Selon une enquête récente d’Emmaüs France, 44% de la population craint de tomber dans la pauvreté. L’Observatoire des Inégalités compte 8,2 millions de pauvres (13% de la population). Toutes les 50 minutes un suicide est constaté selon le Haut Comité pour la Santé Publique et confirmé par l’INSERM, 12.000 suicides par an. Selon l’institut National de Veille Sanitaire, 8% de la population est frappé de dépression (l’OMS y voit la deuxième affection au monde pour 2020). Enfin, l’Agence Nationale de Lutte contre l’Illettrisme (ANLCI) compte 3,2 millions de cas, au pays de Voltaire et d’Hugo. Chiffres à l’appui, il faut donc être aveugle et sourd pour ne pas s’interroger sur notre « modèle ». A quelques jours du réveillon de Noël pour certains, le « Républicain orthodoxe » auto-revendiqué et Conseiller un peu spécial du Président Sarkozy, monsieur Henri Guaino, disait pourtant toute sa confiance et fierté en notre modèle ce 2 Décembre sur France Inter chez Nicolas Demorand. Il s’inscrivait en prolongement du discours auto-satisfait de la Chapelle en Vercors de notre Président, défini comme étant « tout le temps celui de tous les Français ». Osons croire qu’il l’est aussi pour tous ceux dont rendent compte tous les chiffres précédents. Tout va bien !
La France théorique s’incarne dans le triptyque « Liberté, Egalité, Fraternité ». Ces trois couleurs locales d’une France vendue « multiculturelle » semblent faner sans cesse, plus encore pour une majorité croissante de citoyens.
La liberté ? Mais pour qui et laquelle ! Les chiffres relatifs à la pauvreté, ceux de tous ces survivants de la République, outre la misère matérielle, ont-ils de fait un libre accès à la Culture dans notre beau pays connu d’abord pour cette dimension ? Les tarifs réduits ou jours si rares de gratuité dans l’entrée aux Musées ou autres lieux de Culture restent dérisoires et déconsidèrent le public concerné dans l’application même de ces facilités. Il y a la file d’attente charitable des pauvres, et les autres, comme il y a les inclus et les exclus.

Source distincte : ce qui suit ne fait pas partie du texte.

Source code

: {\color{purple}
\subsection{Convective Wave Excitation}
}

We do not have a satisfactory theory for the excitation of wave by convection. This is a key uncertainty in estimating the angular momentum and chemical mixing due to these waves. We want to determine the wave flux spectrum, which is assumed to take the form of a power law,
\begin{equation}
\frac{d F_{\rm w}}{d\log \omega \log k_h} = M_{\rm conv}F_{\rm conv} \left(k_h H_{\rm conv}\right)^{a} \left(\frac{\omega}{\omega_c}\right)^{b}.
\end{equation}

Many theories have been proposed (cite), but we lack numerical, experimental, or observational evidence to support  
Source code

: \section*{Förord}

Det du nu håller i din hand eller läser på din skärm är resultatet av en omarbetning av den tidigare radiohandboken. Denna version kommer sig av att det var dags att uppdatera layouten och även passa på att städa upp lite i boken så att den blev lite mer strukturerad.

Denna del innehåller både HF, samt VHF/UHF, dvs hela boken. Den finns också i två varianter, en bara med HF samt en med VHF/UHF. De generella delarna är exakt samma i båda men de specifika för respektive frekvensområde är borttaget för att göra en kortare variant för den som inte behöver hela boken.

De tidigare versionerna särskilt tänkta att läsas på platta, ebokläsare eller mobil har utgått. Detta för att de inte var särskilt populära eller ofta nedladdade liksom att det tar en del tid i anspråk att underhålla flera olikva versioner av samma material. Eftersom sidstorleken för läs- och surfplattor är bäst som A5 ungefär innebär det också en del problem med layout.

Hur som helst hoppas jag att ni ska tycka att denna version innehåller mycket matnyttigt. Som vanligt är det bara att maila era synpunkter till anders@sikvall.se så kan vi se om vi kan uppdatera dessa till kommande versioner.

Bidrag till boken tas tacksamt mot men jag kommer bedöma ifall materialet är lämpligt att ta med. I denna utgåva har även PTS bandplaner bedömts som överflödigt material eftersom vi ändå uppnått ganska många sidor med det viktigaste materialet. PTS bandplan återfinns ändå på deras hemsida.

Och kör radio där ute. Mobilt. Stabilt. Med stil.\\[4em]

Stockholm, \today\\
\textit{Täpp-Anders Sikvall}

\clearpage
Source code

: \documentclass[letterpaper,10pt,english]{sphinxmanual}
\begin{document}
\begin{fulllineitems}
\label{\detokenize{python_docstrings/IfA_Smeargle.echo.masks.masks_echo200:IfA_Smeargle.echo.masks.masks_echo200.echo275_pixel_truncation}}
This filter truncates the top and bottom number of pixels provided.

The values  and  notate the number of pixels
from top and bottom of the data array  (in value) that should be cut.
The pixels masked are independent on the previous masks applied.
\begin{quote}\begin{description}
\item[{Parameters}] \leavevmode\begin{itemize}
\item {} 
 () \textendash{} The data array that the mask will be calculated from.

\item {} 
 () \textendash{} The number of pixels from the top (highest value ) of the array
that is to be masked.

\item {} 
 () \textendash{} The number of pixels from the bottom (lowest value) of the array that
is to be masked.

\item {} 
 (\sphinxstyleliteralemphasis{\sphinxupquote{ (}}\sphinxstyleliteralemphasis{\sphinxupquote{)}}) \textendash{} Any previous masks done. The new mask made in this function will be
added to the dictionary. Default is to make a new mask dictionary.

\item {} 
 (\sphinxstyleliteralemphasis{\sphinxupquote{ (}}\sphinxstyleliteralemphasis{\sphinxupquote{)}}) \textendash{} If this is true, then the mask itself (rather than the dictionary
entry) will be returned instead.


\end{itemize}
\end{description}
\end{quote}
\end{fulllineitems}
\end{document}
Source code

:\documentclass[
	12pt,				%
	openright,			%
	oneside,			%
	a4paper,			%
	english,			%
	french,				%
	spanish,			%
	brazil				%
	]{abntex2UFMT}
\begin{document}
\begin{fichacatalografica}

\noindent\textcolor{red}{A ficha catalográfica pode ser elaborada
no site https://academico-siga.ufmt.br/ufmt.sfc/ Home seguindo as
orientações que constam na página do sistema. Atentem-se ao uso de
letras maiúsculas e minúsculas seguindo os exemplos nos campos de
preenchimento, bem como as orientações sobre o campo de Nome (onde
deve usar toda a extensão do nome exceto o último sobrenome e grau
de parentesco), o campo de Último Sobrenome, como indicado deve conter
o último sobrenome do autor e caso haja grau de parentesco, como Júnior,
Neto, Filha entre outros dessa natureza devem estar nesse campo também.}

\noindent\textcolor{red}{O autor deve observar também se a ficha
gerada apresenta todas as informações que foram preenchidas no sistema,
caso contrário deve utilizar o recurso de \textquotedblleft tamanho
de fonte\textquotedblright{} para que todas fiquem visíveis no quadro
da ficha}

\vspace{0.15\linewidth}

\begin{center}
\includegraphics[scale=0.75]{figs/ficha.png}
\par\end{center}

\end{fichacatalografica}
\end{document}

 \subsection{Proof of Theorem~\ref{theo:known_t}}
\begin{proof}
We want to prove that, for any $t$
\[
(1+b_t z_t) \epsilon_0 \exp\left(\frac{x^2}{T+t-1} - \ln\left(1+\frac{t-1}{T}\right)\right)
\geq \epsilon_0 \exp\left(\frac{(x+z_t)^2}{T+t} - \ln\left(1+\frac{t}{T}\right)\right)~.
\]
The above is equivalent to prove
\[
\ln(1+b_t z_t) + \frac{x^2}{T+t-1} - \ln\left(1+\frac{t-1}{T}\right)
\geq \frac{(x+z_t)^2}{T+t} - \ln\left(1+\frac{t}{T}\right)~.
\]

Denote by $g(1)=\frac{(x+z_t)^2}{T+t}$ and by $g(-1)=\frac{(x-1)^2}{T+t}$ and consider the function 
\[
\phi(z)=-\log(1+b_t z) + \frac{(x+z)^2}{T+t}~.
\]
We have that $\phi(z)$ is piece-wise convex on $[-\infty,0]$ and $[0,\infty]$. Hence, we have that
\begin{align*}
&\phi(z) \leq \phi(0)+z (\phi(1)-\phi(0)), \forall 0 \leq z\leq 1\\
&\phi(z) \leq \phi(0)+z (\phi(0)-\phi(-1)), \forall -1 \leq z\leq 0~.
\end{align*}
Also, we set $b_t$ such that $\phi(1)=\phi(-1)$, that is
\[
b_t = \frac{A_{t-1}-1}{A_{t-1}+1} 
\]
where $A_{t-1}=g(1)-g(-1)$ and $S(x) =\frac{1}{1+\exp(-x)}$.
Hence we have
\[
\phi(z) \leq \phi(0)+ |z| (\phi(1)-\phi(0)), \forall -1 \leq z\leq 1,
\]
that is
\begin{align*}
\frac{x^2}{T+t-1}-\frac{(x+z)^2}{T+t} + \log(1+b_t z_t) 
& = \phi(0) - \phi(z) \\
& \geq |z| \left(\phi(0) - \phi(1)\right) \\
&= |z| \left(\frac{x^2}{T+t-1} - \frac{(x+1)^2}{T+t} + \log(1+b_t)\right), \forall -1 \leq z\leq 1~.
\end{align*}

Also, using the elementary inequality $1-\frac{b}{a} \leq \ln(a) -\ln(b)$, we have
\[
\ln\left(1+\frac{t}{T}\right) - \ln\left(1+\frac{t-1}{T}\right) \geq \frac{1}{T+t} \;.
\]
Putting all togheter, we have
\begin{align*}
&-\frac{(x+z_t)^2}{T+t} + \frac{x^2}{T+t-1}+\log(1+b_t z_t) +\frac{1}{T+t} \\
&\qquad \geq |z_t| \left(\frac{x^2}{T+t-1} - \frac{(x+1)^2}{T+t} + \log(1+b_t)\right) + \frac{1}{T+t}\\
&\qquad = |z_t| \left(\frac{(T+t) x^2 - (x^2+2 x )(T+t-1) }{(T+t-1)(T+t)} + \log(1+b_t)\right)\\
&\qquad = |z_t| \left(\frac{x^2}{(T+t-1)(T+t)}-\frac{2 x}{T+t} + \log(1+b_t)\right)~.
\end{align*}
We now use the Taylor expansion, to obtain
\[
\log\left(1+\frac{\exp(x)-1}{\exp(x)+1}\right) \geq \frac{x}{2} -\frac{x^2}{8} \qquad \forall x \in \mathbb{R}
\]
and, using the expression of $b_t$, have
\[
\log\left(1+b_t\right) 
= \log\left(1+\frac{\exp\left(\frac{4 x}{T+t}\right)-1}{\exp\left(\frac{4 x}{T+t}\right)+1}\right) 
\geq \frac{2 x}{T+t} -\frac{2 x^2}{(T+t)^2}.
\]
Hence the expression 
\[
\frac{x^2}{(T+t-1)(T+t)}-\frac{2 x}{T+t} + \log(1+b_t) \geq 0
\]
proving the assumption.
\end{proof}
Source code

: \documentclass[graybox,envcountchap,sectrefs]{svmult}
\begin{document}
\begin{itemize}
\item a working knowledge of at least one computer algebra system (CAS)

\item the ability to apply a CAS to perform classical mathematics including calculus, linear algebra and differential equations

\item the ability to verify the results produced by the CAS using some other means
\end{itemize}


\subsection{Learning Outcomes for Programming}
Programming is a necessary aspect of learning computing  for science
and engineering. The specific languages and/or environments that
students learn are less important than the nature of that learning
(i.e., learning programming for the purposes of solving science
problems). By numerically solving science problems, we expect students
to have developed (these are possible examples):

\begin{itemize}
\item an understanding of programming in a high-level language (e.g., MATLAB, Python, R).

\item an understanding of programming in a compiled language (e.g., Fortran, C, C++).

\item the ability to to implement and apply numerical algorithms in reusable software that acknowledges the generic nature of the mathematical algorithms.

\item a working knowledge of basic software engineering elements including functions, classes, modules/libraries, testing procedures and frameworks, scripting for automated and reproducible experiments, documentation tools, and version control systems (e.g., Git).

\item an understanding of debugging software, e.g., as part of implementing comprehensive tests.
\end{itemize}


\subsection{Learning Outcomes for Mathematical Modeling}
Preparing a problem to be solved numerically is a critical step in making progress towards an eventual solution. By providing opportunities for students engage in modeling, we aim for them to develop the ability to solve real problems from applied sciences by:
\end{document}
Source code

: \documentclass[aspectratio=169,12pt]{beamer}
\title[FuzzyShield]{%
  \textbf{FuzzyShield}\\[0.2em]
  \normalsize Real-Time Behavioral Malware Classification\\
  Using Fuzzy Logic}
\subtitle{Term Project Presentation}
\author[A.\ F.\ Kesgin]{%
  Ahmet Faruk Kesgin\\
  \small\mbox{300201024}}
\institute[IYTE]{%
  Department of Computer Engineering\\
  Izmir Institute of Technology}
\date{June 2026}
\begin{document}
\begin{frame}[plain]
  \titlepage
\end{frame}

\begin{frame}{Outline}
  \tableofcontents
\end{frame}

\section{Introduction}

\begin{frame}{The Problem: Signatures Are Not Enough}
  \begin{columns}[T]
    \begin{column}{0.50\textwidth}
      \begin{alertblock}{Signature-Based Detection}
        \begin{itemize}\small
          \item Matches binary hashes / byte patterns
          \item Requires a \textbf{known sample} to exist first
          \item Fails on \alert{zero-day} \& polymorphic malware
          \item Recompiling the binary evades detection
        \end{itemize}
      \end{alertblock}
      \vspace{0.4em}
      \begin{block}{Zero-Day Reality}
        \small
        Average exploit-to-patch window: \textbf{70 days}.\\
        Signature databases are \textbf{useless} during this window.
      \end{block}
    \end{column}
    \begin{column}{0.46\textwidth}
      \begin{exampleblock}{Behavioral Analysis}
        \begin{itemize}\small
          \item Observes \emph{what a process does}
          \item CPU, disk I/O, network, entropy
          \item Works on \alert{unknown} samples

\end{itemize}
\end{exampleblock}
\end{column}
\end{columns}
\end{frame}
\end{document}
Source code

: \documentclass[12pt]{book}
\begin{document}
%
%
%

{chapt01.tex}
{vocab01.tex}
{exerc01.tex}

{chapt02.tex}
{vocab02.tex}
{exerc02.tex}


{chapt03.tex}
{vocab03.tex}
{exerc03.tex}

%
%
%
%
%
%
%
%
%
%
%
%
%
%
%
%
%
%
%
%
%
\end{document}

La liberté de mouvement ? Même si les pauvres et précaires constituent la « famille nombreuse » la plus massive, prendre le train ou l’avion pour retourner quelques fois vers les racines relève encore pour eux d’un interdit. La nation a défini leur espace de vie, celui que métro et RER recouvrent, et bien sûr, les trains bas de gamme banlieusards…histoire qu’ils retournent dans les ghettos qu’on leur destine. Et Paris se vide encore et toujours de ses pauvres, la bobologie n’entend pas se salir au contact du bas peuple inculte et sans conversation. De toute façon, les pauvres ont les cheveux souvent gris de souffrance, cela jurerait face aux teintures capillaires bleues-grises de la petite bourgeoisie. Dans notre république, la Pauvreté reste une faute. Oublions les droits constitutionnels à un emploi et à un toit. Si les nouvelles technologies ont réduit drastiquement les besoins en ressources humaines, les pauvres n’avaient qu’à s’y préparer et les chômeurs sont des feignants, d’abord ils pourraient au moins s’inventer un travail ! Notre pays recouvre un modèle d’éthique, dans l’intérêt général. La France Théorique.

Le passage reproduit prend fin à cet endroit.